The next time things go awry in the lab, raid your video library for an unexpected learning opportunity
I’ve had demonstrations go wrong more times than I can count. Some were nerve-wracking, such as when the boiling tube shattered during a cracking demo, or when (more than once) my thermite demo didn’t go first time; some were mysterious, and I still don’t have good explanations; and others were frustrating as I tried again and again, often babbling on at my students to distract them from boredom. Over time, though, I have learned a few strategies for managing the moment, panicking less and even finding ways to push students’ thinking forward.
Planning for when it goes wrong
Clearly, practicals and demonstrations don’t always work as anticipated, and switching to a video can ensure that students can still make practical observations and link them to theoretical ideas.

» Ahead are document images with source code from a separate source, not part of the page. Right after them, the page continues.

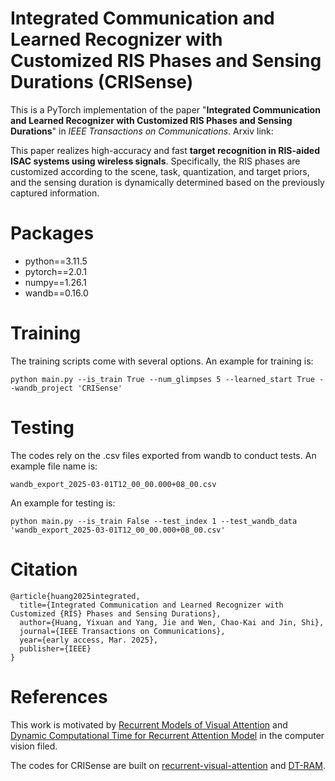 # Integrated Communication and Learned Recognizer with Customized RIS Phases and Sensing Durations (CRISense)

This is a PyTorch implementation of the paper "**Integrated Communication and Learned Recognizer with Customized RIS Phases and Sensing Durations**" in *IEEE Transactions on Communications*.
Arxiv link: 

This paper realizes high-accuracy and fast **target recognition in RIS-aided ISAC systems using wireless signals**.
Specifically, the RIS phases are customized according to the scene, task, quantization, and target priors, and the sensing duration is dynamically determined based on the previously captured information.


# Packages

- python==3.11.5
- pytorch==2.0.1
- numpy==1.26.1
- wandb==0.16.0


# Training

The training scripts come with several options.
An example for training is:

```
python main.py --is_train True --num_glimpses 5 --learned_start True --wandb_project 'CRISense'  
```

# Testing

The codes rely on the .csv files exported from wandb to conduct tests.
An example file name is:

```
wandb_export_2025-03-01T12_00_00.000+08_00.csv  
```

An example for testing is:

```
python main.py --is_train False --test_index 1 --test_wandb_data 'wandb_export_2025-03-01T12_00_00.000+08_00.csv'  
```

# Citation

```
@article{huang2025integrated,
  title={Integrated Communication and Learned Recognizer with Customized {RIS} Phases and Sensing Durations},  
  author={Huang, Yixuan and Yang, Jie and Wen, Chao-Kai and Jin, Shi},
  journal={IEEE Transactions on Communications},
  year={early access, Mar. 2025},
  publisher={IEEE}
}
```

# References

This work is motivated by [Recurrent Models of Visual Attention](https://arxiv.org/abs/1406.6247) and [Dynamic Computational Time for Recurrent Attention Model](https://arxiv.org/abs/1703.10332) in the computer vision filed.

The codes for CRISense are built on [recurrent-visual-attention](https://github.com/kevinzakka/recurrent-visual-attention) and [DT-RAM](https://github.com/baidu-research/DT-RAM).

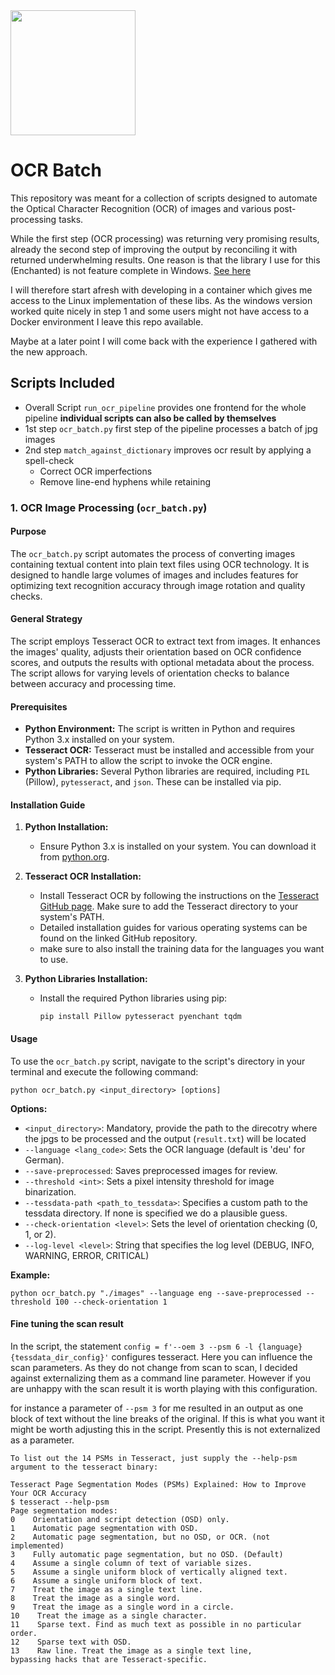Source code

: <img src="README/images/windows_typewriter.webp" width="200"/>

# OCR Batch

This repository was meant for a collection of scripts designed to automate the Optical Character Recognition (OCR) of images and various post-processing tasks.

While the first step (OCR processing) was returning very promising results, already the second step of improving the output by reconciling it with  returned underwhelming results. One reason is that the library I use for this (Enchanted) is not feature complete in Windows. [See here](https://pyenchant.github.io/pyenchant/api/enchant.pypwl.html)

I will therefore start afresh with developing in a container which gives me access to the Linux implementation of these libs. As the windows version worked quite nicely in step 1 and some users might not have access to a Docker environment I leave this repo available.

Maybe at a later point I will come back with the experience I gathered with the new approach.

## Scripts Included

* Overall Script `run_ocr_pipeline` provides one frontend for the whole pipeline **individual scripts can also be called by themselves**
* 1st step `ocr_batch.py` first step of the pipeline processes a batch of jpg images 
* 2nd step `match_against_dictionary` improves ocr result by applying a spell-check
  * Correct OCR imperfections 
  * Remove line-end hyphens while retaining   

### 1. OCR Image Processing (`ocr_batch.py`)

#### Purpose
The `ocr_batch.py` script automates the process of converting images containing textual content into plain text files using OCR technology. It is designed to handle large volumes of images and includes features for optimizing text recognition accuracy through image rotation and quality checks.

#### General Strategy
The script employs Tesseract OCR to extract text from images. It enhances the images' quality, adjusts their orientation based on OCR confidence scores, and outputs the results with optional metadata about the process. The script allows for varying levels of orientation checks to balance between accuracy and processing time.

#### Prerequisites
- **Python Environment:** The script is written in Python and requires Python 3.x installed on your system.
- **Tesseract OCR:** Tesseract must be installed and accessible from your system's PATH to allow the script to invoke the OCR engine.
- **Python Libraries:** Several Python libraries are required, including `PIL` (Pillow), `pytesseract`, and `json`. These can be installed via pip.

#### Installation Guide
1. **Python Installation:**
   - Ensure Python 3.x is installed on your system. You can download it from [python.org](https://www.python.org/downloads/).

2. **Tesseract OCR Installation:**
   - Install Tesseract OCR by following the instructions on the [Tesseract GitHub page](https://github.com/tesseract-ocr/tesseract). Make sure to add the Tesseract directory to your system's PATH.
   - Detailed installation guides for various operating systems can be found on the linked GitHub repository.
   - make sure to also install the training data for the languages you want to use.

3. **Python Libraries Installation:**
   - Install the required Python libraries using pip:
     ```
     pip install Pillow pytesseract pyenchant tqdm
     ```

#### Usage
To use the `ocr_batch.py` script, navigate to the script's directory in your terminal and execute the following command:

```
python ocr_batch.py <input_directory> [options]
```

**Options:**
- `<input_directory>`: Mandatory, provide the path to the direcotry where the jpgs to be processed and the output (`result.txt`) will be located  
- `--language <lang_code>`: Sets the OCR language (default is 'deu' for German). 
- `--save-preprocessed`: Saves preprocessed images for review.
- `--threshold <int>`: Sets a pixel intensity threshold for image binarization.
- `--tessdata-path <path_to_tessdata>`: Specifies a custom path to the tessdata directory. If none is specified we do a plausible guess.
- `--check-orientation <level>`: Sets the level of orientation checking (0, 1, or 2).
- `--log-level <level>`: String that specifies the log level (DEBUG, INFO, WARNING, ERROR, CRITICAL)

**Example:**
```
python ocr_batch.py "./images" --language eng --save-preprocessed --threshold 100 --check-orientation 1
```

#### Fine tuning the scan result

In the script, the statement `config = f'--oem 3 --psm 6 -l {language} {tessdata_dir_config}'` configures tesseract. Here you can influence the scan parameters. As they do not change from scan to scan, I decided against externalizing them as a command line parameter. However if you are unhappy with the scan result it is worth playing with this configuration. 

for instance a parameter of `--psm 3` for me resulted in an output as one block of text without the line breaks of the original. If this is what you want it might be worth adjusting this in the script. Presently this is not externalized as a parameter.

```
To list out the 14 PSMs in Tesseract, just supply the --help-psm argument to the tesseract binary:

Tesseract Page Segmentation Modes (PSMs) Explained: How to Improve Your OCR Accuracy
$ tesseract --help-psm
Page segmentation modes:
0    Orientation and script detection (OSD) only.
1    Automatic page segmentation with OSD.
2    Automatic page segmentation, but no OSD, or OCR. (not implemented)
3    Fully automatic page segmentation, but no OSD. (Default)
4    Assume a single column of text of variable sizes.
5    Assume a single uniform block of vertically aligned text.
6    Assume a single uniform block of text.
7    Treat the image as a single text line.
8    Treat the image as a single word.
9    Treat the image as a single word in a circle.
10    Treat the image as a single character.
11    Sparse text. Find as much text as possible in no particular order.
12    Sparse text with OSD.
13    Raw line. Treat the image as a single text line,
bypassing hacks that are Tesseract-specific.
```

However, the least ideal classroom scenario is: (1) attempting a demo, (2) the demo going wrong and (3) spending the next five minutes scrambling on YouTube for a decent enough video that doesn’t lead to any student misconceptions about what you are intending them to learn, while (4) the abandoned demo is festering on the bench and (5) students are losing patience. Nightmare.
So, preparation is key: link videos for each practical and demonstration to the scheme of work, so a video you are confident about is just one click away. Adding these links doesn’t have to be a time-consuming endeavour; you can add links one topic at a time during department meetings. In my experience, my colleagues possess a wealth of knowledge on great videos, and so updating the scheme of work together is quick and very thorough.

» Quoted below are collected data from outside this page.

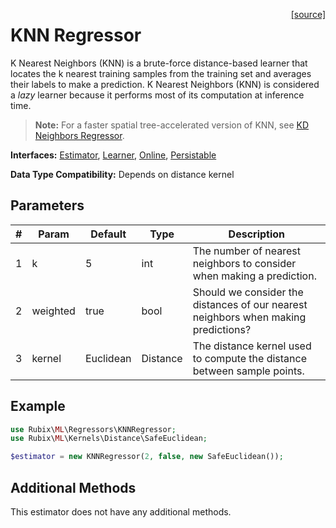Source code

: <span style="float:right;"><a href="https://github.com/RubixML/RubixML/blob/master/src/Regressors/KNNRegressor.php">[source]</a></span>

# KNN Regressor
K Nearest Neighbors (KNN) is a brute-force distance-based learner that locates the k nearest training samples from the training set and averages their labels to make a prediction. K Nearest Neighbors (KNN) is considered a *lazy* learner because it performs most of its computation at inference time.

> **Note:** For a faster spatial tree-accelerated version of KNN, see [KD Neighbors Regressor](kd-neighbors-regressor.md).

**Interfaces:** [Estimator](../estimator.md), [Learner](../learner.md), [Online](../online.md), [Persistable](../persistable.md)

**Data Type Compatibility:** Depends on distance kernel

## Parameters
| # | Param | Default | Type | Description |
|---|---|---|---|---|
| 1 | k | 5 | int | The number of nearest neighbors to consider when making a prediction. |
| 2 | weighted | true | bool | Should we consider the distances of our nearest neighbors when making predictions? |
| 3 | kernel | Euclidean | Distance | The distance kernel used to compute the distance between sample points. |

## Example
```php
use Rubix\ML\Regressors\KNNRegressor;
use Rubix\ML\Kernels\Distance\SafeEuclidean;

$estimator = new KNNRegressor(2, false, new SafeEuclidean());
```

## Additional Methods
This estimator does not have any additional methods.

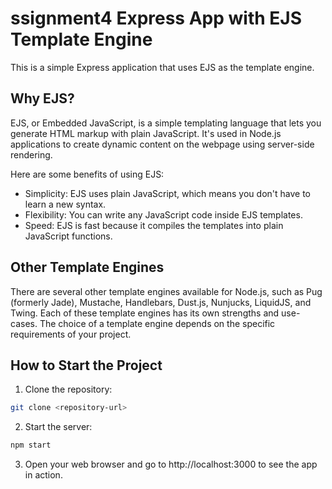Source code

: # ssignment4 Express App with EJS Template Engine
This is a simple Express application that uses EJS as the template engine.

## Why EJS?

EJS, or Embedded JavaScript, is a simple templating language that lets you generate HTML markup with plain JavaScript. It's used in Node.js applications to create dynamic content on the webpage using server-side rendering.

Here are some benefits of using EJS:
- Simplicity: EJS uses plain JavaScript, which means you don't have to learn a new syntax.
- Flexibility: You can write any JavaScript code inside EJS templates.
- Speed: EJS is fast because it compiles the templates into plain JavaScript functions.

## Other Template Engines

There are several other template engines available for Node.js, such as Pug (formerly Jade), Mustache, Handlebars, Dust.js, Nunjucks, LiquidJS, and Twing. Each of these template engines has its own strengths and use-cases. The choice of a template engine depends on the specific requirements of your project.

## How to Start the Project

1. Clone the repository:
```bash
git clone <repository-url>
```

2. Start the server:
```bash
npm start
```

3. Open your web browser and go to http://localhost:3000 to see the app in action.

Switching from demo to video
You are ready: a video is available for any eventuality. But it can still be challenging to manage the moment when things go wrong. The most important thing, of course, is not to panic. I know that’s unhelpful advice, so here are some things to do instead of panicking.
Ask students to return to their seats, open their notes, and pick up a pen ready to make notes on the video. You have two options: both require students to watch the video closely, probably twice. This will mean you have a few minutes to clean up the failed demonstration, or at least make sure it is safe and out of the way (and calm any frazzled nerves).

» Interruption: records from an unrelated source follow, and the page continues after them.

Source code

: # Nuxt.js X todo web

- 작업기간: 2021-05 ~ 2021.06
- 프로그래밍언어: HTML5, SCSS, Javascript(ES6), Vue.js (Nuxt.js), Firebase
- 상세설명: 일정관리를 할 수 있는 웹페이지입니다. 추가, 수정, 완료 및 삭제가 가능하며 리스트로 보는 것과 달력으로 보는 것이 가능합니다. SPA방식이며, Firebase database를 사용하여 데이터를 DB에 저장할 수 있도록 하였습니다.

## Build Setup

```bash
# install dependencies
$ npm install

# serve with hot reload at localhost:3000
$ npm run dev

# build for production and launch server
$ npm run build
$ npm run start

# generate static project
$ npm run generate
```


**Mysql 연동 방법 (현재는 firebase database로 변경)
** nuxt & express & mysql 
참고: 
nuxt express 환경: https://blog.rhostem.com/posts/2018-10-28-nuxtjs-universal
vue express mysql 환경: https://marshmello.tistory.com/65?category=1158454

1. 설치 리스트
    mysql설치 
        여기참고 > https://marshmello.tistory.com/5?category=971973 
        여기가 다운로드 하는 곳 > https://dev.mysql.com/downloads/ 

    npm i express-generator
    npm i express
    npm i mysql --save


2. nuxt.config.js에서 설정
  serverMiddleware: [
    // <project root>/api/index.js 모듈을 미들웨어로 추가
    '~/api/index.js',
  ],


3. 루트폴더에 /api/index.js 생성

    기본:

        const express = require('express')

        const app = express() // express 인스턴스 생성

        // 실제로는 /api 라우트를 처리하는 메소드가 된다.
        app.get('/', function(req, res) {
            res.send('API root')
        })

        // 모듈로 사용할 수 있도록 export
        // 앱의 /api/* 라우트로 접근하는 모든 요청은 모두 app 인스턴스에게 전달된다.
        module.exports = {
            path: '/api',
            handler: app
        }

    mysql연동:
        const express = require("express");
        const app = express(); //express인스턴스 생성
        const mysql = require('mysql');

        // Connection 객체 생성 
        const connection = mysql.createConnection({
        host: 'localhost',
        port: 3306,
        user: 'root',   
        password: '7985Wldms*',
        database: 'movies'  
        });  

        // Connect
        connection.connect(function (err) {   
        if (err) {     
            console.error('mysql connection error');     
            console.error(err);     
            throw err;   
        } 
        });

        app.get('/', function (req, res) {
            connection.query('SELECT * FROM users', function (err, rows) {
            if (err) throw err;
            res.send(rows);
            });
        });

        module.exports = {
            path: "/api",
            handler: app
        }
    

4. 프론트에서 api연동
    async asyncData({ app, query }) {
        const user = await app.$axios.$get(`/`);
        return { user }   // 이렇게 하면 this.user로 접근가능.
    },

Option 1: Maintain the learning focus: the content/practical skills you were intending to teach (stick to Plan A). This means the students will make notes on the video in the same way they would have for the demo.
Option 2: Switch the focus to hypothesising about what went wrong. Dan Beech argues that letting students get it wrong in practical work is beneficial for developing their skills in analysing, interpreting, evaluating, drawing conclusions, designing and redesigning practicals. The same goes for when demos go wrong. By focusing students’ observations on how the video differs from the failed demonstration, students can develop hypotheses about why they didn’t observe what was expected.
To do this in the moment, ask students to divide a page into quadrants labelled with the headings: apparatus, chemicals, method/sequence, and observations. Then ask them to describe what happened in the failed demo using the four boxes. While students are watching the video, they can add more notes to each quadrant. Finally, they can identify the differences, decide which are relevant and develop plausible explanations for why the demo didn’t work as intended. This works particularly well if students use different colours for the failed demo, the video and the possible explanations.
You can discuss the differences, debate possible explanations and potentially even agree on what went wrong. After this, you can always come back to Plan A if necessary but prepare to be surprised by how far students’ thinking has moved on.
So, next time you have an unanticipated explosion, bizarre-looking product or no observable product, raid your video library, and leverage the momentary mystery of chemistry for a rich, albeit unexpected, learning opportunity.